The Senate is the Upper House in the Canadian Parliament. Each Senator is appointed by the Governor General, on the advice of the Prime Minister. In theory without loyalty to any party and appointed to serve until 75 years of age, a Senator is supposed to bring sober second thought to legislation proposed by the ruling party of the day. Think of a Senator as your smart grandmother who has been there, done that, and is ready to tell you.

It doesn’t always work that way. Senators have long memories and most of them have a history in politics, whether on the front lines or behind the scenes. “Independent” is a fiction when you’re still bearing a grudge against another political group from when you were appointed by your own party 20 years ago. Payback’s a bitch.

Last week the Senate, dominated by members who historically were part of the right wing parties in Canada, got a chance to stick it to the Liberals.

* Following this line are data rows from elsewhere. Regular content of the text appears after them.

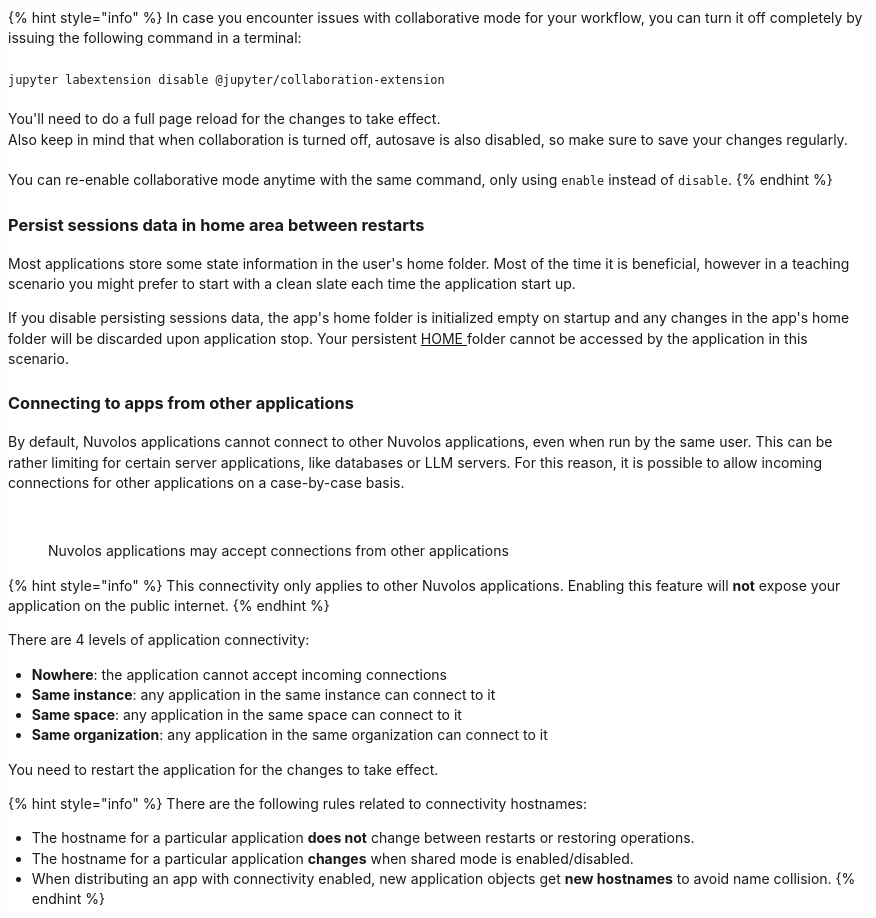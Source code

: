 {% hint style="info" %}
In case you encounter issues with collaborative mode for your workflow, you can turn it off completely by issuing the following command in a terminal:\
\
`jupyter labextension disable @jupyter/collaboration-extension`\
\
You'll need to do a full page reload for the changes to take effect. \
Also keep in mind that when collaboration is turned off, autosave is also disabled, so make sure to save your changes regularly.\
\
You can re-enable collaborative mode anytime with the same command, only using `enable` instead of `disable`.
{% endhint %}

### Persist sessions data in home area between restarts

Most applications store some state information in the user's home folder. Most of the time it is beneficial, however in a teaching scenario you might prefer to start with a clean slate each time the application start up.&#x20;

If you disable persisting sessions data, the app's home folder is initialized empty on startup and any changes in the app's home folder will be discarded upon application stop. Your persistent [HOME ](configuring-applications.md#persistent-locations)folder cannot be accessed by the application in this scenario.

### Connecting to apps from other applications

By default, Nuvolos applications cannot connect to other Nuvolos applications, even when run by the same user. This can be rather limiting for certain server applications, like databases or LLM servers. For this reason, it is possible to allow incoming connections for other applications on a case-by-case basis.

<figure><img src="../../.gitbook/assets/Screenshot 2025-01-17 092958.png" alt=""><figcaption><p>Nuvolos applications may accept connections from other applications</p></figcaption></figure>

{% hint style="info" %}
This connectivity only applies to other Nuvolos applications. Enabling this feature will **not** expose your application on the public internet.
{% endhint %}

There are 4 levels of application connectivity:

* **Nowhere**: the application cannot accept incoming connections
* **Same instance**: any application in the same instance can connect to it
* **Same space**: any application in the same space can connect to it
* **Same organization**: any application in the same organization can connect to it

You need to restart the application for the changes to take effect.&#x20;

{% hint style="info" %}
There are the following rules related to connectivity hostnames:

* The hostname for a particular application **does not** change between restarts or restoring operations.&#x20;
* The hostname for a particular application **changes** when shared mode is enabled/disabled.
* When distributing an app with connectivity enabled, new application objects get **new hostnames** to avoid name collision.
{% endhint %}
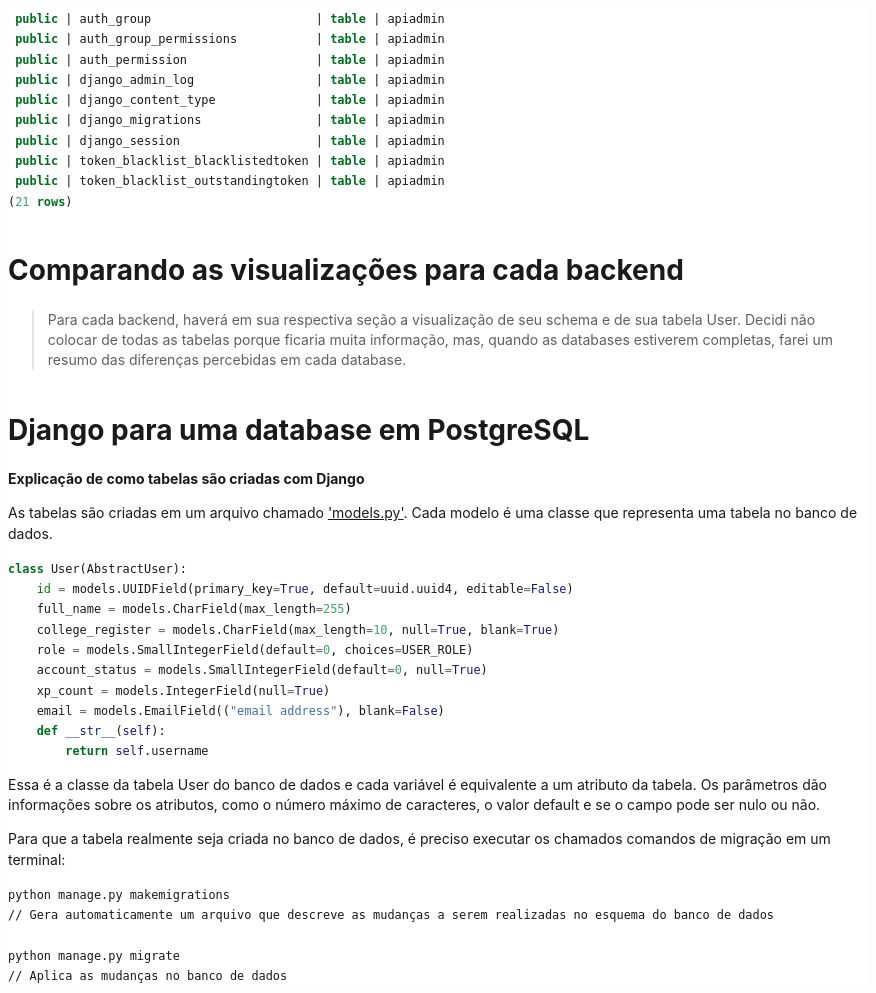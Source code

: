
 ```sql
 public | auth_group                       | table | apiadmin
 public | auth_group_permissions           | table | apiadmin
 public | auth_permission                  | table | apiadmin
 public | django_admin_log                 | table | apiadmin
 public | django_content_type              | table | apiadmin
 public | django_migrations                | table | apiadmin
 public | django_session                   | table | apiadmin
 public | token_blacklist_blacklistedtoken | table | apiadmin
 public | token_blacklist_outstandingtoken | table | apiadmin
(21 rows)
```

# Comparando as visualizações para cada backend

>Para cada backend, haverá em sua respectiva seção a visualização de seu schema e de sua tabela User. Decidi não colocar de todas as tabelas porque ficaria muita informação, mas, quando as databases estiverem completas, farei um resumo das diferenças percebidas em cada database.

# Django para uma database em PostgreSQL

**Explicação de como tabelas são criadas com Django**

As tabelas são criadas em um arquivo chamado ['models.py'](https://github.com/QuestIO42/App-backend-django/blob/main/app/models.py). Cada modelo é uma classe que representa uma tabela no banco de dados. 

```python
class User(AbstractUser):
    id = models.UUIDField(primary_key=True, default=uuid.uuid4, editable=False)
    full_name = models.CharField(max_length=255)
    college_register = models.CharField(max_length=10, null=True, blank=True)
    role = models.SmallIntegerField(default=0, choices=USER_ROLE)
    account_status = models.SmallIntegerField(default=0, null=True)
    xp_count = models.IntegerField(null=True)
    email = models.EmailField(("email address"), blank=False)
    def __str__(self):
        return self.username
```

Essa é a classe da tabela User do banco de dados e cada variável é equivalente a um atributo da tabela. Os parâmetros dão informações sobre os atributos, como o número máximo de caracteres, o valor default e se o campo pode ser nulo ou não.

Para que a tabela realmente seja criada no banco de dados, é preciso executar os chamados comandos de migração em um terminal:

    python manage.py makemigrations
    // Gera automaticamente um arquivo que descreve as mudanças a serem realizadas no esquema do banco de dados

    python manage.py migrate
    // Aplica as mudanças no banco de dados
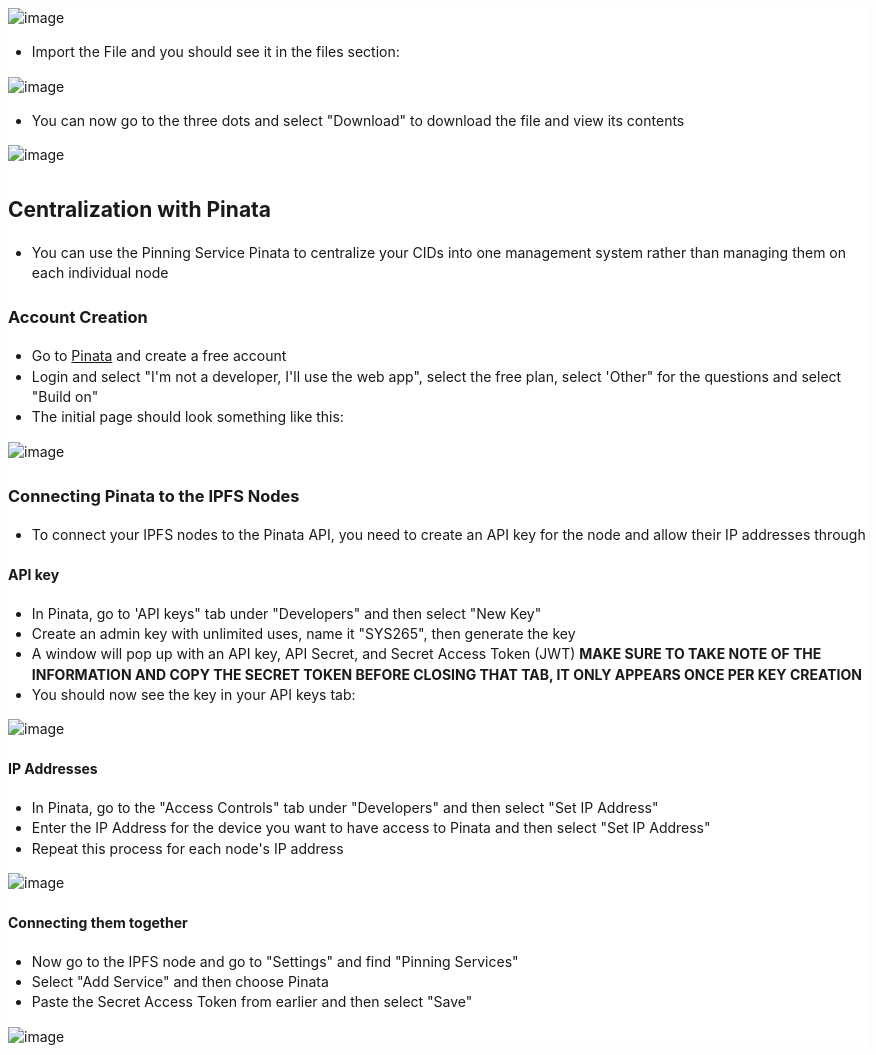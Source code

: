 ![image](https://github.com/eamonstackpole/my-tech-journal/assets/113706361/e1aaa4e6-e83d-43fa-95ac-992b3436af92)

* Import the File and you should see it in the files section:

![image](https://github.com/eamonstackpole/my-tech-journal/assets/113706361/f96445bb-6e05-40a1-a34e-62bf0aa257f2)

* You can now go to the three dots and select "Download" to download the file and view its contents

![image](https://github.com/eamonstackpole/my-tech-journal/assets/113706361/345a8dd9-50eb-4fbf-8fa9-2e7257c85381)

## Centralization with Pinata
* You can use the Pinning Service Pinata to centralize your CIDs into one management system rather than managing them on each individual node
### Account Creation
* Go to [Pinata](https://www.pinata.cloud/) and create a free account
* Login and select "I'm not a developer, I'll use the web app", select the free plan, select 'Other" for the questions and select "Build on"
* The initial page should look something like this:

![image](https://github.com/eamonstackpole/my-tech-journal/assets/113706361/c148f82c-d4ef-4988-be81-5100fbc84e4d)

### Connecting Pinata to the IPFS Nodes
* To connect your IPFS nodes to the Pinata API, you need to create an API key for the node and allow their IP addresses through
#### API key
* In Pinata, go to 'API keys" tab under "Developers" and then select "New Key"
* Create an admin key with unlimited uses, name it "SYS265", then generate the key
* A window will pop up with an API key, API Secret, and Secret Access Token (JWT) **MAKE SURE TO TAKE NOTE OF THE INFORMATION AND COPY THE SECRET TOKEN BEFORE CLOSING THAT TAB, IT ONLY APPEARS ONCE PER KEY CREATION**
* You should now see the key in your API keys tab:

![image](https://github.com/eamonstackpole/my-tech-journal/assets/113706361/46d3fcd4-c4ab-4bd9-ac9c-ac5d55c13640)

#### IP Addresses
* In Pinata, go to the "Access Controls" tab under "Developers" and then select "Set IP Address"
* Enter the IP Address for the device you want to have access to Pinata and then select "Set IP Address"
* Repeat this process for each node's IP address

![image](https://github.com/eamonstackpole/my-tech-journal/assets/113706361/89980cff-400a-4e6f-80a9-dd2485b59cb0)

#### Connecting them together
* Now go to the IPFS node and go to "Settings" and find "Pinning Services"
* Select "Add Service" and then choose Pinata
* Paste the Secret Access Token from earlier and then select "Save"

![image](https://github.com/eamonstackpole/my-tech-journal/assets/113706361/aebf1e08-34c2-4e57-8d01-0287b51f0bb4)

Here’s the background. Decriminalizing cannabis is governed by Bill C-45. That bill is winding its way through the system. At the same time, Parliament is considering Bill C-46, which creates new impaired driving charges related to cannabis. You can’t have one without the other. Law enforcement needs Bill C-46 to pass. The Liberals have pushed Bill C-46 as hard as they can – the Senate is creating a roadblock.

The Senate, as part of its function to review proposed legislation, has held hearings and heard from roughly 40 persons related to C-46. What it has not done is begun its painstaking line-by-line analysis of C-46 and how it meshes with other existing legislation. It won’t do that until at least May AFTER it finishes with C-45. Even at breakneck speed, C-46 will not go back to the House of Commons for 3rd Reading until June at the earliest.

The next part of the math is the new impaired driving regime as proposed will stagger into law over a six month period to allow for law enforcement to catch up. June (at the earliest) plus six months is December, 2018 (at the earliest).

December, 2018 is the earliest you will see cannabis decriminalized in Canada. If the more conservative members of the Senate really want to see the Liberals squirm, they will try to use Parliamentary procedures to delay decrim until Parliament is prorogued for the next election. C-45 and C-46 would then die.

Map this out if you’re a conservative Senator with party loyalties. You get to be seen as doing your job re-considering two major pieces of legislation, you get paid until you’re 75 no matter what, you can’t get fired, and you get to stick it to the hated Liberals. Do you think any of them will do that? Right.

What should the Liberals have done? Most of governing, true politics, happens behind the scenes. The Liberals failed to execute on true politics. If you want a give on something, you need to give on something. How do we know they failed? The Senate isn’t sticking to the Liberals’ script. The current state of affairs tells us they failed.

Decrim will happen, whether in this parliamentary term or next (assuming Canada can withdraw from the international treaties that govern cannabis). It should happen. Most Canadians either want it to happen or don’t care. I fall into the “Don’t Care” camp. But I care about the precise date for decrim because it affects market valuation. It affects cash flow. It affects human resources decisions. It affects investment banking decisions. Some of the licenced producers will not be able to survive into 2020 following the federal election if decrim does not happen as the Liberals promised it would. And imagine the limitations that would be on decrim if the Liberals were defeated in 2019 and the Conservatives were back in power.

As we’ve said before, this is a trader’s market, not an investor’s market. We’re on the record as having only two longterm picks to thrive in the inevitable carnage: Canopy Growth Corporation (WEED:T) and Aurora Cannabis Inc (ACB:T). Aphria Inc. (APH:T) is a distant third. Everyone else is a different flavour of fourth.